Stored records:

☆ ☆ ☆

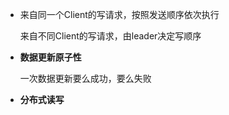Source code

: * 来自同一个Client的写请求，按照发送顺序依次执行

  来自不同Client的写请求，由leader决定写顺序

* **数据更新原子性**

  一次数据更新要么成功，要么失败

* **分布式读写**

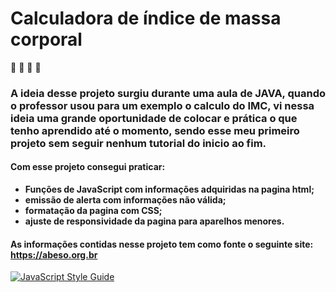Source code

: # Calculadora de índice de massa corporal

:no_entry_sign: :hamburger: :fries: :pizza: 



### A ideia desse projeto surgiu durante uma aula de JAVA, quando o professor usou para um exemplo o calculo do IMC, vi nessa ideia uma grande oportunidade de colocar e prática o que  tenho aprendido até o momento, sendo esse meu primeiro projeto sem seguir nenhum tutorial do inicio ao fim.

#### Com esse projeto consegui praticar:

- **Funções de JavaScript com informações adquiridas na pagina html;**
- **emissão de alerta com informações não válida;**
- **formatação da pagina com CSS;**
- **ajuste de responsividade da pagina para aparelhos menores.** 



#### As informações contidas nesse projeto tem como fonte o seguinte site: https://abeso.org.br



[![JavaScript Style Guide](https://cdn.rawgit.com/standard/standard/master/badge.svg)](https://github.com/standard/standard) 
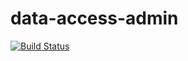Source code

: # data-access-admin
[![Build Status](https://drone.prod-bip-ci.ssb.no/api/badges/statisticsnorway/data-access-admin/status.svg)](https://drone.prod-bip-ci.ssb.no/statisticsnorway/data-access-admin)
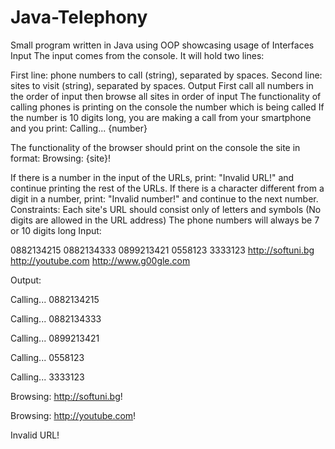 # Java-Telephony
Small program written in Java using OOP showcasing usage of Interfaces
Input
The input comes from the console. It will hold two lines:

First line: phone numbers to call (string), separated by spaces.
Second line: sites to visit (string), separated by spaces.
Output
First call all numbers in the order of input then browse all sites in order of input
The functionality of calling phones is printing on the console the number which is being called
If the number is 10 digits long, you are making a call from your smartphone and you print:
Calling... {number}

The functionality of the browser should print on the console the site in format:
Browsing: {site}!

If there is a number in the input of the URLs, print: "Invalid URL!" and continue printing the rest of the URLs.
If there is a character different from a digit in a number, print: "Invalid number!" and continue to the next number.
Constraints:
Each site's URL should consist only of letters and symbols (No digits are allowed in the URL address)
The phone numbers will always be 7 or 10 digits long
Input:

0882134215 0882134333 0899213421 0558123 3333123
http://softuni.bg http://youtube.com http://www.g00gle.com


Output:

Calling... 0882134215

Calling... 0882134333

Calling... 0899213421

Calling... 0558123

Calling... 3333123


Browsing: http://softuni.bg!

Browsing: http://youtube.com!

Invalid URL!
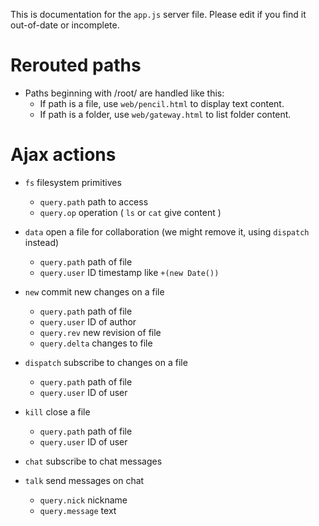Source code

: This is documentation for the `app.js` server file.  Please edit if you find it
out-of-date or incomplete.

# Rerouted paths

* Paths beginning with /root/ are handled like this:
  - If path is a file, use `web/pencil.html` to display text content.
  - If path is a folder, use `web/gateway.html` to list folder content.

# Ajax actions

* `fs` filesystem primitives
  - `query.path` path to access
  - `query.op` operation ( `ls` or `cat` give content )

* `data` open a file for collaboration (we might remove it, using `dispatch`
  instead)
  - `query.path` path of file
  - `query.user` ID timestamp like `+(new Date())`

* `new` commit new changes on a file
  - `query.path` path of file
  - `query.user` ID of author
  - `query.rev` new revision of file
  - `query.delta` changes to file

* `dispatch` subscribe to changes on a file
  - `query.path` path of file
  - `query.user` ID of user

* `kill` close a file
  - `query.path` path of file 
  - `query.user` ID of user

* `chat` subscribe to chat messages

* `talk` send messages on chat
  - `query.nick` nickname
  - `query.message` text

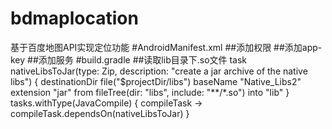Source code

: # bdmaplocation
基于百度地图API实现定位功能
#AndroidManifest.xml
##添加权限
    <!-- 这个权限用于进行网络定位-->
    <uses-permission android:name="android.permission.ACCESS_COARSE_LOCATION"/>
    <!-- 这个权限用于访问GPS定位-->
    <uses-permission android:name="android.permission.ACCESS_FINE_LOCATION"/>
    <!-- 用于访问wifi网络信息，wifi信息会用于进行网络定位-->
    <uses-permission android:name="android.permission.ACCESS_WIFI_STATE"/>
    <!-- 获取运营商信息，用于支持提供运营商信息相关的接口-->
    <uses-permission android:name="android.permission.ACCESS_NETWORK_STATE"/>
    <!-- 这个权限用于获取wifi的获取权限，wifi信息会用来进行网络定位-->
    <uses-permission android:name="android.permission.CHANGE_WIFI_STATE"/>
    <!-- 用于读取手机当前的状态-->
    <uses-permission android:name="android.permission.READ_PHONE_STATE"/>
    <!-- 写入扩展存储，向扩展卡写入数据，用于写入离线定位数据-->
    <uses-permission android:name="android.permission.WRITE_EXTERNAL_STORAGE"/>
    <!-- 访问网络，网络定位需要上网-->
    <uses-permission android:name="android.permission.INTERNET" />
    <!-- SD卡读取权限，用户写入离线定位数据-->
    <uses-permission android:name="android.permission.MOUNT_UNMOUNT_FILESYSTEMS"/>
##添加app-key
    <!-- meta-data需要写在application中 -->
    <meta-data
       		android:name="com.baidu.lbsapi.API_KEY"
          android:value="**************" /> <!-- 需要申请 -->
##添加服务
<service
     android:name="com.baidu.location.f"
     android:enabled="true"
     android:process=":remote" >
         <intent-filter>
             <action android:name="com.baidu.location.service_v2.2" />
         </intent-filter>
</service>
#build.gradle
##读取lib目录下.so文件
    task nativeLibsToJar(type: Zip, description: "create a jar archive of the native libs") {
        destinationDir file("$projectDir/libs")
        baseName "Native_Libs2"
        extension "jar"
        from fileTree(dir: "libs", include: "**/*.so")
        into "lib"
    }
    tasks.withType(JavaCompile) {
        compileTask -> compileTask.dependsOn(nativeLibsToJar)
    }
		
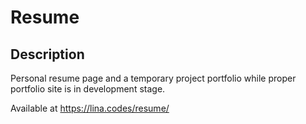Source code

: # Resume

## Description

Personal resume page and a temporary project portfolio while proper portfolio site is in development stage.

Available at https://lina.codes/resume/
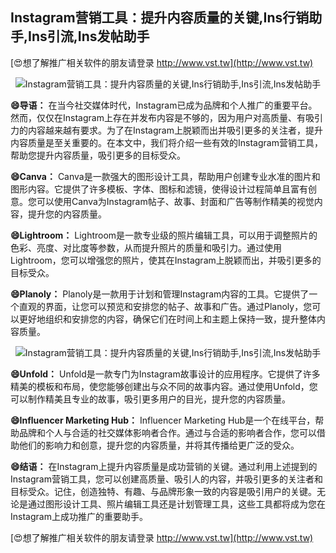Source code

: ## **Instagram营销工具：提升内容质量的关键,Ins行销助手,Ins引流,Ins发帖助手**

[😍想了解推广相关软件的朋友请登录 http://www.vst.tw](http://www.vst.tw)

 <center><img src="https://vst.tw/MP4/tuiguang/png/7.png" alt="Instagram营销工具：提升内容质量的关键,Ins行销助手,Ins引流,Ins发帖助手"></center>

**😄导语：**
在当今社交媒体时代，Instagram已成为品牌和个人推广的重要平台。然而，仅仅在Instagram上存在并发布内容是不够的，因为用户对高质量、有吸引力的内容越来越有要求。为了在Instagram上脱颖而出并吸引更多的关注者，提升内容质量是至关重要的。在本文中，我们将介绍一些有效的Instagram营销工具，帮助您提升内容质量，吸引更多的目标受众。

**😄Canva：**
Canva是一款强大的图形设计工具，帮助用户创建专业水准的图片和图形内容。它提供了许多模板、字体、图标和滤镜，使得设计过程简单且富有创意。您可以使用Canva为Instagram帖子、故事、封面和广告等制作精美的视觉内容，提升您的内容质量。

**😄Lightroom：**
Lightroom是一款专业级的照片编辑工具，可以用于调整照片的色彩、亮度、对比度等参数，从而提升照片的质量和吸引力。通过使用Lightroom，您可以增强您的照片，使其在Instagram上脱颖而出，并吸引更多的目标受众。

**😄Planoly：**
Planoly是一款用于计划和管理Instagram内容的工具。它提供了一个直观的界面，让您可以预览和安排您的帖子、故事和广告。通过Planoly，您可以更好地组织和安排您的内容，确保它们在时间上和主题上保持一致，提升整体内容质量。

 <center><img src="https://vst.tw/MP4/tuiguang/png/7.png" alt="Instagram营销工具：提升内容质量的关键,Ins行销助手,Ins引流,Ins发帖助手"></center>

**😄Unfold：**
Unfold是一款专门为Instagram故事设计的应用程序。它提供了许多精美的模板和布局，使您能够创建出与众不同的故事内容。通过使用Unfold，您可以制作精美且专业的故事，吸引更多用户的目光，提升您的内容质量。

**😄Influencer Marketing Hub：**
Influencer Marketing Hub是一个在线平台，帮助品牌和个人与合适的社交媒体影响者合作。通过与合适的影响者合作，您可以借助他们的影响力和创意，提升您的内容质量，并将其传播给更广泛的受众。

**😄结语：**
在Instagram上提升内容质量是成功营销的关键。通过利用上述提到的Instagram营销工具，您可以创建高质量、吸引人的内容，并吸引更多的关注者和目标受众。记住，创造独特、有趣、与品牌形象一致的内容是吸引用户的关键。无论是通过图形设计工具、照片编辑工具还是计划管理工具，这些工具都将成为您在Instagram上成功推广的重要助手。

[😍想了解推广相关软件的朋友请登录 http://www.vst.tw](http://www.vst.tw)




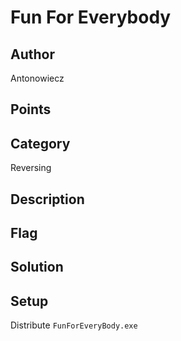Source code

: # Fun For Everybody
## Author
Antonowiecz
## Points

## Category
Reversing
## Description

## Flag

## Solution

## Setup
Distribute `FunForEveryBody.exe`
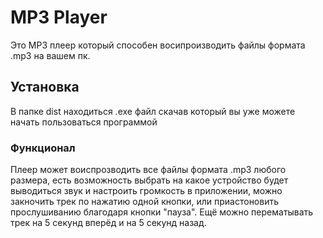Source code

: # MP3 Player
Это MP3 плеер который способен восипроизводить файлы формата .mp3 на вашем пк. 
## Установка
В папке dist находиться .exe файл скачав который вы уже можете начать пользоваться программой
### Функционал
Плеер может воиспрозводить все файлы формата .mp3 любого размера, 
есть возможность выбрать на какое устройство будет выводиться звук и настроить громкость в приложении, можно закночить трек по нажатию одной кнопки, или приастоновить прослушиванию благодаря кнопки "пауза".
Ещё можно перематывать трек на 5 секунд вперёд и на 5 секунд назад.
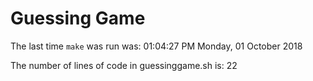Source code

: # Guessing Game

The last time `make` was run was: 01:04:27 PM Monday, 01 October 2018

The number of lines of code in guessinggame.sh is: 22
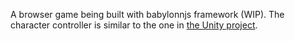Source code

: A browser game being built with babylonnjs framework (WIP). The character controller is similar to the one in [the Unity project](https://github.com/Dj-Polyester/Unity-Demo-Project).


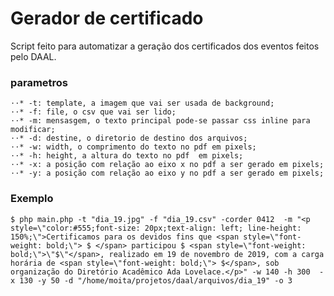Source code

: # Gerador de certificado

Script feito para automatizar a geração dos certificados dos eventos feitos pelo DAAL.


### parametros
	⋅⋅* -t: template, a imagem que vai ser usada de background; 
	⋅⋅* -f: file, o csv que vai ser lido;  
	⋅⋅* -m: mensasgem, o texto principal pode-se passar css inline para modificar;
	⋅⋅* -d: destine, o diretorio de destino dos arquivos;
	⋅⋅* -w: width, o comprimento do texto no pdf em pixels;
	⋅⋅* -h: height, a altura do texto no pdf  em pixels; 
	⋅⋅* -x: a posição com relação ao eixo x no pdf a ser gerado em pixels;
	⋅⋅* -y: a posição com relação ao eixo y no pdf a ser gerado em pixels;


### Exemplo

`$ php main.php -t "dia_19.jpg" -f "dia_19.csv" -corder 0412  -m "<p style=\"color:#555;font-size: 20px;text-align: left; line-height: 150%;\">Certificamos para os devidos fins que <span style=\"font-weight: bold;\"> $ </span> participou $ <span style=\"font-weight: bold;\">\"$\"</span>, realizado em 19 de novembro de 2019, com a carga horária de <span style=\"font-weight: bold;\"> $</span>, sob organização do Diretório Acadêmico Ada Lovelace.</p>" -w 140 -h 300  -x 130 -y 50 -d "/home/moita/projetos/daal/arquivos/dia_19" -o 3`
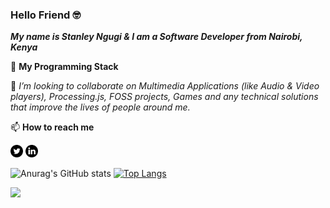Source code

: ### Hello Friend 🤓

***My name is Stanley Ngugi & I am a Software Developer from Nairobi, Kenya***

🧰 **My Programming Stack**


👯 _I’m looking to collaborate on Multimedia Applications (like Audio & Video players), Processing.js, FOSS projects, Games and any technical solutions that improve the lives of people around me._

📫 **How to reach me**

[<img src="./001-twitter.svg" width="20px">](https://twitter.com/_pedi_gree_)
[<img src="./002-linkedin.svg" width="20px">](https://www.linkedin.com/in/stanley-ngugi-78a540106)


![Anurag's GitHub stats](https://github-readme-stats.vercel.app/api?username=chege99&show_icons=true&theme=radical)
[![Top Langs](https://github-readme-stats.vercel.app/api/top-langs/?username=chege99&layout=compact)](https://github.com/chege99/github-readme-stats)

<img src="https://img.shields.io/badge/social--life-inactive-lightgrey">
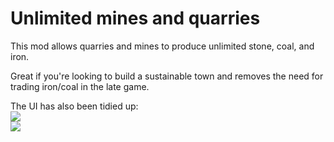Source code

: # Unlimited mines and quarries

This mod allows quarries and mines to produce unlimited stone, coal, and iron.

Great if you're looking to build a sustainable town and removes the need for trading iron/coal in the late game.

The UI has also been tidied up:  
![](http://i.imgur.com/AYOm8JK.png)  
![](http://i.imgur.com/uRvOxui.png)
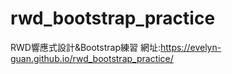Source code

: # rwd_bootstrap_practice
RWD響應式設計&amp;Bootstrap練習
網址:https://evelyn-guan.github.io/rwd_bootstrap_practice/
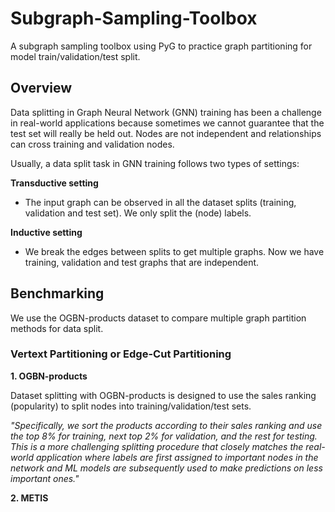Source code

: # Subgraph-Sampling-Toolbox
A subgraph sampling toolbox using PyG to practice graph partitioning for model train/validation/test split.

## Overview
Data splitting in Graph Neural Network (GNN) training has been a challenge in real-world applications because sometimes we cannot guarantee
that the test set will really be held out. Nodes are not independent and relationships can cross training and validation nodes.

Usually, a data split task in GNN training follows two types of settings:

**Transductive setting**
- The input graph can be observed in all the dataset splits (training, validation and test set). We only split the (node) labels.
  
**Inductive setting**
- We break the edges between splits to get multiple graphs. Now we have training, validation and test graphs that are independent.

## Benchmarking

We use the OGBN-products dataset to compare multiple graph partition methods for data split.

### Vertext Partitioning or Edge-Cut Partitioning

**1. OGBN-products**

Dataset splitting with OGBN-products is designed to use the sales ranking (popularity) to split nodes into training/validation/test sets.

*"Specifically, we sort the products according to their sales ranking and use the top 8% for training, next top 2% for validation, and the rest for testing. This is a more challenging splitting procedure that closely matches the real-world application where labels are first assigned to important nodes in the network and ML models are subsequently used to make predictions on less important ones."*

**2. METIS**
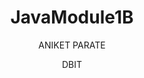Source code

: <h1 align="center">JavaModule1B</h1>
<p align="center">ANIKET PARATE</p>
<p align="center">DBIT</p>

☆ ☆ ☆

Report, from the entries above, each line where "width" is found.

	⋅⋅* -w: width, o comprimento do texto no pdf em pixels;
[<img src="./001-twitter.svg" width="20px">](https://twitter.com/_pedi_gree_)
[<img src="./002-linkedin.svg" width="20px">](https://www.linkedin.com/in/stanley-ngugi-78a540106)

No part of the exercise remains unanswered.